Directions for this task:
When a line below contains the word "scenario", copy that line.

Information provided:
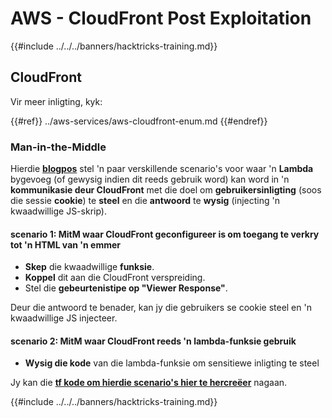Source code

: # AWS - CloudFront Post Exploitation

{{#include ../../../banners/hacktricks-training.md}}

## CloudFront

Vir meer inligting, kyk:

{{#ref}}
../aws-services/aws-cloudfront-enum.md
{{#endref}}

### Man-in-the-Middle

Hierdie [**blogpos**](https://medium.com/@adan.alvarez/how-attackers-can-misuse-aws-cloudfront-access-to-make-it-rain-cookies-acf9ce87541c) stel 'n paar verskillende scenario's voor waar 'n **Lambda** bygevoeg (of gewysig indien dit reeds gebruik word) kan word in 'n **kommunikasie deur CloudFront** met die doel om **gebruikersinligting** (soos die sessie **cookie**) te **steel** en die **antwoord** te **wysig** (injecting 'n kwaadwillige JS-skrip).

#### scenario 1: MitM waar CloudFront geconfigureer is om toegang te verkry tot 'n HTML van 'n emmer

- **Skep** die kwaadwillige **funksie**.
- **Koppel** dit aan die CloudFront verspreiding.
- Stel die **gebeurtenistipe op "Viewer Response"**.

Deur die antwoord te benader, kan jy die gebruikers se cookie steel en 'n kwaadwillige JS injecteer.

#### scenario 2: MitM waar CloudFront reeds 'n lambda-funksie gebruik

- **Wysig die kode** van die lambda-funksie om sensitiewe inligting te steel

Jy kan die [**tf kode om hierdie scenario's hier te hercreëer**](https://github.com/adanalvarez/AWS-Attack-Scenarios/tree/main) nagaan.

{{#include ../../../banners/hacktricks-training.md}}
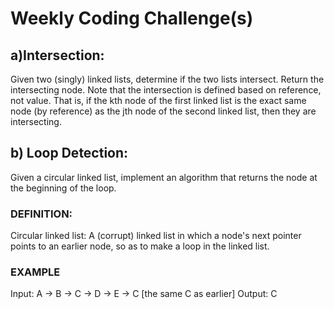 # Weekly Coding Challenge(s)
    
## a)Intersection: 
Given two (singly) linked lists, determine if the two lists intersect. Return the intersecting node. Note that the intersection is defined based on reference, not value. That is, if the kth node of the first linked list is the exact same node (by reference) as the jth node of the second linked list, then they are intersecting.

## b) Loop Detection: 
Given a circular linked list, implement an algorithm that returns the node at the beginning of the loop.
### DEFINITION:
Circular linked list: A (corrupt) linked list in which a node's next pointer points to an earlier node, so as to make a loop in the linked list.
### EXAMPLE
Input: A -> B -> C -> D -> E -> C [the same C as earlier]
Output: C
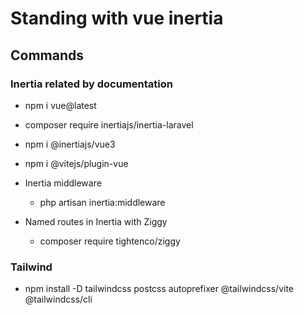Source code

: # Standing with vue inertia


## Commands

### Inertia related by documentation
  - npm i vue@latest
  - composer require inertiajs/inertia-laravel

  - npm i @inertiajs/vue3

  - npm i @vitejs/plugin-vue

  - Inertia middleware
    - php artisan inertia:middleware

  - Named routes in Inertia with Ziggy
    - composer require tightenco/ziggy
    
### Tailwind
  - npm install -D tailwindcss postcss autoprefixer @tailwindcss/vite @tailwindcss/cli


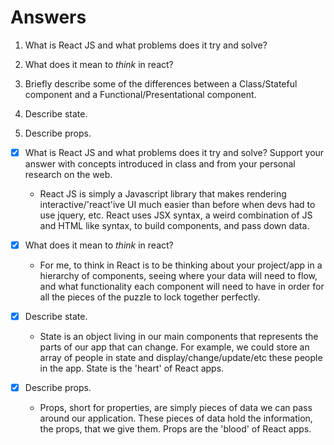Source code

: # Answers

1.  What is React JS and what problems does it try and solve?

1.  What does it mean to _think_ in react?

1.  Briefly describe some of the differences between a Class/Stateful component and a Functional/Presentational component.

1.  Describe state.

1.  Describe props.


- [x] What is React JS and what problems does it try and solve? Support your answer with concepts introduced in class and from your personal research on the web.
    - React JS is simply a Javascript library that makes rendering interactive/'react'ive UI much easier than before when devs had to use jquery, etc. React uses JSX syntax, a weird combination of JS and HTML like syntax, to build components, and pass down data.

- [x] What does it mean to _think_ in react?
    - For me, to think in React is to be thinking about your project/app in a hierarchy of components, seeing where your data will need to flow, and what functionality each component will need to have in order for all the pieces of the puzzle to lock together perfectly.

- [x] Describe state.
    - State is an object living in our main components that represents the parts of our app that can change. For example, we could store an array of people in state and display/change/update/etc these people in the app. State is the 'heart' of React apps.
- [x] Describe props.
    - Props, short for properties, are simply pieces of data we can pass around our application. These pieces of data hold the information, the props, that we give them. Props are the 'blood' of React apps. 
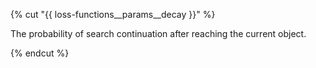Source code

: {% cut "{{ loss-functions__params__decay }}" %}

The probability of search continuation after reaching the current object.

{% endcut %}
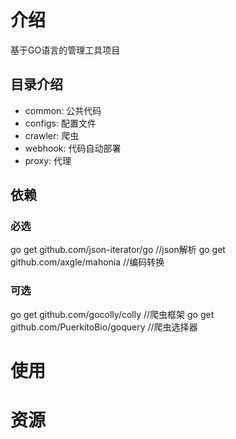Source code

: # 介绍
基于GO语言的管理工具项目

## 目录介绍
- common: 公共代码
- configs: 配置文件
- crawler: 爬虫
- webhook: 代码自动部署
- proxy: 代理

## 依赖
### 必选
go get github.com/json-iterator/go //json解析
go get github.com/axgle/mahonia //编码转换

### 可选
go get github.com/gocolly/colly //爬虫框架
go get github.com/PuerkitoBio/goquery //爬虫选择器

# 使用
# 资源
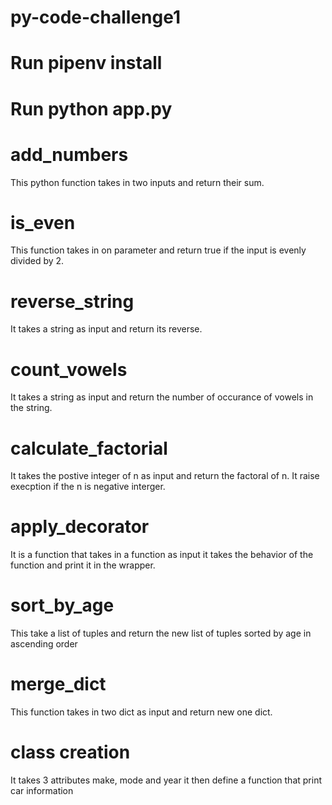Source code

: # py-code-challenge1
# Run pipenv install
# Run python app.py

# add_numbers
This python function takes in two inputs and return their sum.

# is_even
This function takes in on parameter and return true if the input 
is evenly divided by 2.

# reverse_string
It takes a string  as input and return its reverse.

# count_vowels
It takes a string as input and return the number of occurance of
vowels in the string.

# calculate_factorial
It takes the postive integer of n as input and return the factoral 
of n.
It raise execption if the n is negative interger.

# apply_decorator
It is a function that takes in a function as input
it takes the behavior of the function and print it in the wrapper.

# sort_by_age
This take a list of tuples and return the new list of tuples
sorted by age in ascending order

# merge_dict
This function takes in two dict as input and return new one dict.

# class creation
It takes 3 attributes make, mode and year
it then define a function that print car information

Answer to this problem:
Hierdie [**blogpos**](https://medium.com/@adan.alvarez/how-attackers-can-misuse-aws-cloudfront-access-to-make-it-rain-cookies-acf9ce87541c) stel 'n paar verskillende scenario's voor waar 'n **Lambda** bygevoeg (of gewysig indien dit reeds gebruik word) kan word in 'n **kommunikasie deur CloudFront** met die doel om **gebruikersinligting** (soos die sessie **cookie**) te **steel** en die **antwoord** te **wysig** (injecting 'n kwaadwillige JS-skrip).
#### scenario 1: MitM waar CloudFront geconfigureer is om toegang te verkry tot 'n HTML van 'n emmer
#### scenario 2: MitM waar CloudFront reeds 'n lambda-funksie gebruik
Jy kan die [**tf kode om hierdie scenario's hier te hercreëer**](https://github.com/adanalvarez/AWS-Attack-Scenarios/tree/main) nagaan.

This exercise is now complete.